La economía mundial está en una fase de gran incertidumbre por los vaivenes estadounidenses. Al cierre de esta edición –la necesidad de escribirlo así es muy significativa–, el presidente Donald Trump había dejado en suspenso gran parte de los aumentos de aranceles dispuestos pocos días antes y se declaraba abierto a negociar la cuestión con la mayoría de los países, pero mantenía una escalada de guerra comercial con China. Su meta parecía ser que las turbulencias condujeran a una situación perjudicial para la potencia asiática, cuya creciente influencia viene desplazando desde hace años a la de Estados Unidos.
El sentido de los actos de Trump es difícil de interpretar, y este hecho constituye por sí mismo un problema de gran magnitud. Los especialistas le atribuyen objetivos muy diversos, pero en general consideran difícil que pueda alcanzar cualquiera de ellos, y señalan que lo único indudable son los daños que les está causando al comercio mundial, las economías nacionales y las condiciones de vida de cientos de millones de personas.
Trump y sus defensores insisten en que todo lo que está haciendo es una muestra de su gran astucia, en línea con la narrativa que lo presenta como un maestro de la negociación económica. Lo perturbador es que su presunta maestría se manifiesta en prácticas engañosas, prepotentes y despiadadas, que resultan muy cuestionables en la actividad privada y causan daños enormes en las relaciones entre Estados.

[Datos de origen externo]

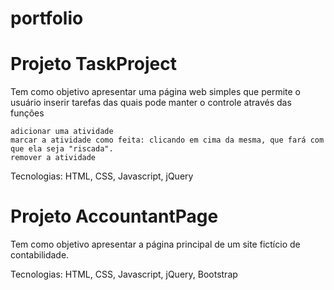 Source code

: # portfolio


# Projeto TaskProject


Tem como objetivo apresentar uma página web simples que permite o usuário inserir tarefas das quais pode manter o controle através das funções

    adicionar uma atividade
    marcar a atividade como feita: clicando em cima da mesma, que fará com que ela seja "riscada".
    remover a atividade

Tecnologias: HTML, CSS, Javascript, jQuery

# Projeto AccountantPage

Tem como objetivo apresentar a página principal de um site fictício de contabilidade.

Tecnologias: HTML, CSS, Javascript, jQuery, Bootstrap
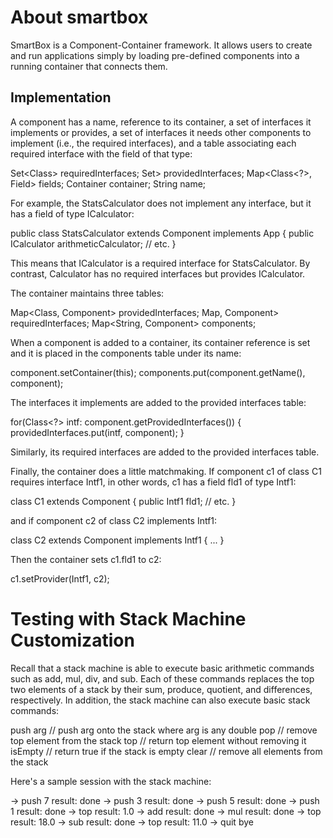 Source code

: # About smartbox
SmartBox is a Component-Container framework. It allows users to create and run applications simply by loading pre-defined components into a running container that connects them.

## Implementation
A component has a name, reference to its container, a set of interfaces it implements or provides, a set of interfaces it needs other components to implement (i.e., the required interfaces), and a table associating each required interface with the field of that type:

Set<Class<?>> requiredInterfaces;
Set<Class<?>> providedInterfaces;
Map<Class<?>, Field> fields;
Container container;
String name;

For example, the StatsCalculator does not implement any interface, but it has a field of type ICalculator:

public class StatsCalculator extends Component implements App {
   public ICalculator arithmeticCalculator;
   // etc.
}

This means that ICalculator is a required interface for StatsCalculator. By contrast, Calculator has no required interfaces but provides ICalculator.

The container maintains three tables:

Map<Class<?>, Component> providedInterfaces;
Map<Class<?>, Component> requiredInterfaces;
Map<String, Component> components;

When a component is added to a container, its container reference is set and it is placed in the components table under its name:

component.setContainer(this);
components.put(component.getName(), component);

The interfaces it implements are added to the provided interfaces table:

for(Class<?> intf: component.getProvidedInterfaces()) {
providedInterfaces.put(intf,  component);
}

Similarly, its required interfaces are added to the provided interfaces table.

Finally, the container does a little matchmaking. If component c1 of class C1 requires interface Intf1, in other words, c1 has a field fld1 of type Intf1:

class C1 extends Component {
   public Intf1 fld1;
   // etc.
}

and if component c2 of class C2 implements Intf1:

class C2 extends Component implements Intf1 { ... }

Then the container sets c1.fld1 to c2:

c1.setProvider(Intf1,  c2);

# Testing with Stack Machine Customization
Recall that a stack machine is able to execute basic arithmetic commands such as add, mul, div, and sub. Each of these commands replaces the top two elements of a stack by their sum, produce, quotient, and differences, respectively. In addition, the stack machine can also execute basic stack commands:

push arg   // push arg onto the stack where arg is any double
pop        // remove top element from the stack
top        // return top element without removing it
isEmpty    // return true if the stack is empty
clear      // remove all elements from the stack

Here's a sample session with the stack machine:

-> push 7
result: done
-> push 3
result: done
-> push 5
result: done
-> push 1
result: done
-> top
result: 1.0
-> add
result: done
-> mul
result: done
-> top
result: 18.0
-> sub
result: done
-> top
result: 11.0
-> quit
bye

El presidente estadounidense exhibe con insolencia su disposición a violar acuerdos e imponer nuevas reglas por la fuerza. Así, los compromisos asumidos por su país pierden credibilidad y se instala el riesgo cierto de que en las relaciones internacionales gane terreno la ley de la selva. Quizá Trump piense, como cierto personaje de la serie de televisión Game of Thrones, que el caos es una oportunidad para ascender hacia el poder absoluto, un objetivo contrapuesto al desarrollo de relaciones humanas cada vez más libres y solidarias.
Las reglas actuales de la comunidad internacional son insatisfactorias en muchos sentidos y requieren reformas profundas, pero arrasar con esas reglas como lo hace Trump sólo potencia un drama contemporáneo. El drama de la disolución de vínculos sociales, que disgrega a la humanidad y la convierte en una multitud de soledades, presa más fácil para las corporaciones gigantescas y los “hombres fuertes salvadores”.
Como decía un lema que adoptó nuestra revista Lento, la resistencia es cultural. Implica fortalecer y enriquecer el respeto de derechos, la cooperación, la confianza. En la convivencia cotidiana, es profundización de la democracia; en el plano internacional, avance hacia la integración para el desarrollo humano.
La embestida de Trump es un peligro compartido, y también una oportunidad de enfrentarlo colectivamente. Ante las pujas por el predominio mundial, nuestras opciones no se reducen a ser espectadores aterrorizados o elegir a qué amo preferimos servir. También podemos construir, juntos, las bases de nuestra libertad.